Review: Bookworm





Table of Contents

Quick Information

Rating: Pretty Fun
Gore & Brutality Magic Sex Civility Religion
0 0 0 0 0
Age Rating Suitable for everyone
License: Commercial
System used: Martha
Available From: Origin
Steam
Amazon

Game Screenshots


A typical game


Lex defines a term


Dealing with burning tiles

General Notes

Bookworm is one of Popcap's more famous games, and while it didn't receive a direct sequel like Bejeweled did, it did get a spiritual successor in the Bookworm Adventures spinoff series.

On the whole, this is sort of a hit and miss title. Some players will enjoy it, but others will end up looking for something more engaging after a while. The only goal is to earn a high score, and these days that's just not enough.

Story Summary

Lex the bookworm is getting a might peckish. Unlike other bookworms though, Lex prefers to eat properly spelled words, and so it's the player's duty to feed him as many words as they can.

However, as time goes on, burning tiles start appearing and threaten the safety of the library.

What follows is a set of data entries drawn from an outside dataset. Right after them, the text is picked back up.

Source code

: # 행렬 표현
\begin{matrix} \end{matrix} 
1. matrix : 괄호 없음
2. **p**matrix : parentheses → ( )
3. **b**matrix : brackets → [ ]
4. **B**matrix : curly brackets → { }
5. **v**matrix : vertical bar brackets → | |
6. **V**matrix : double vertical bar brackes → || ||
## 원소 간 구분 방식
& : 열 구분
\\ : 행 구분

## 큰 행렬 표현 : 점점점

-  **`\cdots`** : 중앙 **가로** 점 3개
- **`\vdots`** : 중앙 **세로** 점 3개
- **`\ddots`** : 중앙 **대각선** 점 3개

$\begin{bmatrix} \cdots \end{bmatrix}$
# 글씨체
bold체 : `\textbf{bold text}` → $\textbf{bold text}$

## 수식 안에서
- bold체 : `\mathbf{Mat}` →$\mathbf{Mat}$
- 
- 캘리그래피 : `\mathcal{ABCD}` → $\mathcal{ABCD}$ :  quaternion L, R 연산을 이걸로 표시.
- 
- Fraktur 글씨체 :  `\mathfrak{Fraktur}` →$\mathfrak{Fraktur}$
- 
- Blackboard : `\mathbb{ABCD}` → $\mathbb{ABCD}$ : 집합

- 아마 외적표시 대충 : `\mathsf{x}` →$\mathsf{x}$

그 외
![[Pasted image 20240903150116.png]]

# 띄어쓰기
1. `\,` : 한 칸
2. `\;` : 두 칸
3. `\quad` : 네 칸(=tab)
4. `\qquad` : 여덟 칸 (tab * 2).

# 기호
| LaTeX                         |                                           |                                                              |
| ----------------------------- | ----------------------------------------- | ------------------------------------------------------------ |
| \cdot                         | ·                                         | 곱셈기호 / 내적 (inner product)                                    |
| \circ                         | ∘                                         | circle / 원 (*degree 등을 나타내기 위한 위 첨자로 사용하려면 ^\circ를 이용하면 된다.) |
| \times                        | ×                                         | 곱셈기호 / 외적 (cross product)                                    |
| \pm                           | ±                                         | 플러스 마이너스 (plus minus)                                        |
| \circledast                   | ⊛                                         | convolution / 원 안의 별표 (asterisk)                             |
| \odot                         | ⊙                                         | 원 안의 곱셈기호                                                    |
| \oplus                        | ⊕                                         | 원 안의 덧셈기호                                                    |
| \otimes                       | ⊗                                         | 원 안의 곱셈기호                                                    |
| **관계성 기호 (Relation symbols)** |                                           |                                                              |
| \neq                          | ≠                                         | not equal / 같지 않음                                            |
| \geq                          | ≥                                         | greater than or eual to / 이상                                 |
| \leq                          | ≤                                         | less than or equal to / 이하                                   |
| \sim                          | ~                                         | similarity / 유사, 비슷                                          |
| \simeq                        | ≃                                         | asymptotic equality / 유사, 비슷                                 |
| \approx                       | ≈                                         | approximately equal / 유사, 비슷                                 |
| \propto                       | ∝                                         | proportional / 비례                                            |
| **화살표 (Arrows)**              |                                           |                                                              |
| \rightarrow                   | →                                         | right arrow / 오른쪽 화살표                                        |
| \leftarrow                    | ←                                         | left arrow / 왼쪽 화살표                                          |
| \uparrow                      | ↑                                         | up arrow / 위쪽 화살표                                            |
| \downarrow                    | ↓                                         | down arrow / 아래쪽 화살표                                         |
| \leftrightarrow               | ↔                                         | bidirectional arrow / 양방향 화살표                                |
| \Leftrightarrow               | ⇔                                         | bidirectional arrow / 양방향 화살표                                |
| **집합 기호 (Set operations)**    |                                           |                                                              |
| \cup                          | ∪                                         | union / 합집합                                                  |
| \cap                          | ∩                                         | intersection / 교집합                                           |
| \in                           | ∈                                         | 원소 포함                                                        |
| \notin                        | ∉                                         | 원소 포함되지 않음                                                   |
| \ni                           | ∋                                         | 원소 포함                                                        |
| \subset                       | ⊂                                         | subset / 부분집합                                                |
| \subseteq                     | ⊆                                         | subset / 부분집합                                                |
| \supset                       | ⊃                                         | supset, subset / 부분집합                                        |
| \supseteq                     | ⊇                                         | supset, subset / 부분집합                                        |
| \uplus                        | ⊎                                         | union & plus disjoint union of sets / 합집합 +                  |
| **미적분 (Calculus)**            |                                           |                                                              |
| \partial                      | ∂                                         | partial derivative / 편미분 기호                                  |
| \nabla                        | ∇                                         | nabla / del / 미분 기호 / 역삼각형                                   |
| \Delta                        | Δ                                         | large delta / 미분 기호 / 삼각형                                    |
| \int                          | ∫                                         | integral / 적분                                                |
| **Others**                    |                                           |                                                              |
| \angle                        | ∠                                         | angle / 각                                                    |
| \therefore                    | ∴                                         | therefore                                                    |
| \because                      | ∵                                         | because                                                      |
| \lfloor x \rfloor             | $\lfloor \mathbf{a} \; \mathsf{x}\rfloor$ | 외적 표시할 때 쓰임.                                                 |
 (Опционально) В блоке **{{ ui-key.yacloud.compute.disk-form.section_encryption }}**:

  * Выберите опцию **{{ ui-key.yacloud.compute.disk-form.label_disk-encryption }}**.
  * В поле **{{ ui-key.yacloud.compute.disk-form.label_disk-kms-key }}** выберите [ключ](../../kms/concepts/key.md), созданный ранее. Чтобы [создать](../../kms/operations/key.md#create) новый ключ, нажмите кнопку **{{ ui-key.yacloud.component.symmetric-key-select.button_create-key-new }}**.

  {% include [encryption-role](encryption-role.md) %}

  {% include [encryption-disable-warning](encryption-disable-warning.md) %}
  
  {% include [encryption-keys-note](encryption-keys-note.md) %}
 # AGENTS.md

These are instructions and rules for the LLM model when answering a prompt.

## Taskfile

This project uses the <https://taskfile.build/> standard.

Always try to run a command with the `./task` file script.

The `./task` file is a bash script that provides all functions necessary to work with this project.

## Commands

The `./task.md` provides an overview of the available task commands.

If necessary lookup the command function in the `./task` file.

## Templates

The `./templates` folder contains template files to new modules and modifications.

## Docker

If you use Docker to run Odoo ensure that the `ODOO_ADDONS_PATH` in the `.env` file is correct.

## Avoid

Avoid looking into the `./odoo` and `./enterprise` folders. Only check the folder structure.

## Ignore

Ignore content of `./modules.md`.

You'll need to clear those out quickly, and the easiest way to do that is to feed them to Lex as part of a nice juicy word.

Gameplay Summary

The basic idea is quite simple: you just spell words out of the tiles in the game's grid. The only catch is that the letters need to be next to each other, forming a chain. Once you've spelled a word, the tiles will be sent over to Lex, who will promptly eat them. More letters will fill the grid from above, and the cycle continues.

As time goes on, some of the new tiles will be on fire. These dangerous tiles will burn away the tiles below them over time, and if they reach the library floor everything will be burned away and the game ends.

In the meantime, making longer words clears more of the grid, scores more points and can cause special gem tiles to appear. Gem tiles don't burn as quickly as normal tiles, which can help you manage the burning tiles that will eventually threaten the library. If you really get into trouble, you can replace the grid with new letters by clicking on Lex. This also causes burning tiles to appear, so don't overuse this ability.

There are also two ways to play Bookworm: an Action mode and a Classic mode. In an Action game, the burning tiles continue to burn through everything as time goes on, while the Classic game only has them advance when you make a move. Thus, you can plan your moves more carefully in the Classic games.

Pros

Old, yet reliable
Bookworm has been around for a long time. Despite its age, the game still runs well under modern systems.


Lex has a voice
The famous little bookworm has a number of quotes that are actually said aloud with lip syncing. These mostly include a salutation welcoming you to the game and a few comments on the gameplay, but it's a nice touch for an otherwise featureless game.


The better you are at spelling, the better your score
Longer words are worth more points, clear more of the grid and seem to reduce the chances of burning tiles appearing. Continually coming up with large words isn't very easy, but it can be fairly rewarding. On the other hand, small words help clear the clutter that will inevitably build up, allowing the game to continue for longer periods. It really helps to have a large vocabulary when playing this game.


Cons

It's rather repetitive
Other than beating a high score, there's not much else to do. While some people can enjoy playing for higher and higher scores, many others will grow bored of it pretty fast. There's no story, no feeling of progression, no awards; just a lot of spelling. That's just not enough for kids to stay interested.


Concerns and Issues

Swearing gets you nowhere
Lex knows a lot of words, but he either chooses not to accept or won't recognize foul language. The only time you can submit an offensive word is when there's an inoffensive meaning for it. For example, "fag" is an acceptable word because it's slang for a cigarette.


Definitions on the fly
Every so often, Lex explains what a word means. He tends to do this for unusual or obscure words, but sometimes it seems like he'll recite the definition of anything.


This game improves spelling and language skills
In order to be good at playing Bookworm, you need to be good at spelling. Thus, if you play it a lot and get good at the game, you've also learned new words and improved your overall language skills.